If anyone can combat it, Google can. It doesn't seem that hard to me to assign low (or negative) weight to links that suddenly appear on a page that hasn't otherwise changed in years, for example. Or links to the same site on pages that otherwise have nothing to do with each other in terms of content/subject. I'm sure it's harder than that, but all those engineers ought to be earning their six figure salaries.
But how do you translate that into (short term) OKRs and work that engineers can build a career upon as an achievement (for promotion)? I think there is a cultural mismatch between how engineers grow and what they work on at Google versus the quality of the search results. There seems to be very limit upside and huge potential downside to working on this at Google.
That said, I don't work for Google and my conjecture is based on the hand wavy details (from engineers that do/have) posted online.
You should copy-paste the entire email text into your article. The first thing I would do when receiving an email like this is Google a sample of the text, hoping to find something like your post confirming that it's a scam.
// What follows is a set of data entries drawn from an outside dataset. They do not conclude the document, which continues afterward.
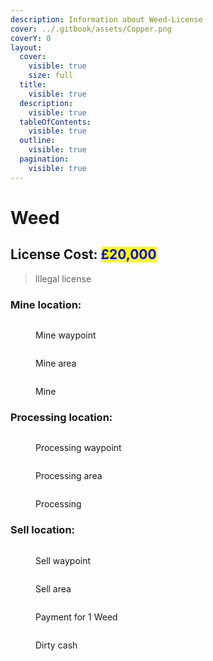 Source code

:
 ```yaml
---
description: Information about Weed-License
cover: ../.gitbook/assets/Copper.png
coverY: 0
layout:
  cover:
    visible: true
    size: full
  title:
    visible: true
  description:
    visible: true
  tableOfContents:
    visible: true
  outline:
    visible: true
  pagination:
    visible: true
---
```


# Weed

## License Cost: <mark style="color:blue;">£20,000</mark>

> Illegal license

### Mine location:

<div>

<figure><img src="../.gitbook/assets/Mine 1.png" alt=""><figcaption><p>Mine waypoint</p></figcaption></figure>

 

<figure><img src="../.gitbook/assets/Mine 2.png" alt=""><figcaption><p>Mine area</p></figcaption></figure>

</div>

<figure><img src="../.gitbook/assets/Weed mine.png" alt=""><figcaption><p>Mine</p></figcaption></figure>

### Processing location:

<div>

<figure><img src="../.gitbook/assets/Processing 1.png" alt=""><figcaption><p>Processing waypoint</p></figcaption></figure>

 

<figure><img src="../.gitbook/assets/Processing 2.png" alt=""><figcaption><p>Processing area</p></figcaption></figure>

</div>

<figure><img src="../.gitbook/assets/Weed process.png" alt=""><figcaption><p>Processing</p></figcaption></figure>

### Sell location:

<div>

<figure><img src="../.gitbook/assets/Weed sell 1.png" alt=""><figcaption><p>Sell waypoint</p></figcaption></figure>

 

<figure><img src="../.gitbook/assets/sell 2.png" alt=""><figcaption><p>Sell area</p></figcaption></figure>

</div>

<div>

<figure><img src="../.gitbook/assets/sell 1 weed.png" alt=""><figcaption><p>Payment for 1 Weed</p></figcaption></figure>

 

<figure><img src="../.gitbook/assets/dirty cash.png" alt=""><figcaption><p>Dirty cash </p></figcaption></figure>

</div>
OP here. Thanks for the comments and suggestions! I updated the post to include the full text of the email as well as a link to this discussion.
I wonder if anyone has any suggestions about what we can do to stop this kind of thing. Should we complain to someone or just warn people online? Is there anything that can be done to head off this kind of thing?
Probably nothing since you can't noindex or nofollow img tags. If you mean an "a" tag then they would definitely be annoyed but would also probably be confused when they see the "noindex" since that won't do anything
I don't think noindex on a backlink will really do anything. But yeah sponsored, UGC, and nofollow all do the same to Google
Noindexing the page with the backlink doesn't mean it won't be crawled, it just means it probably won't be indexed so I don't think that will do anything either
> it just means it probably won't be indexed so I don't think that will do anything either
Of course it would do something, it just wouldn't be the best way to do it.
The goal is not to prevent Google from getting to that site, it's to prevent the backlink value of the anchor tag from a good PageRank site.
Either way it all seems like you're trying to find a weird quibble here. I was simply presenting two ways to devalue linking as a thought exercise. They would both work.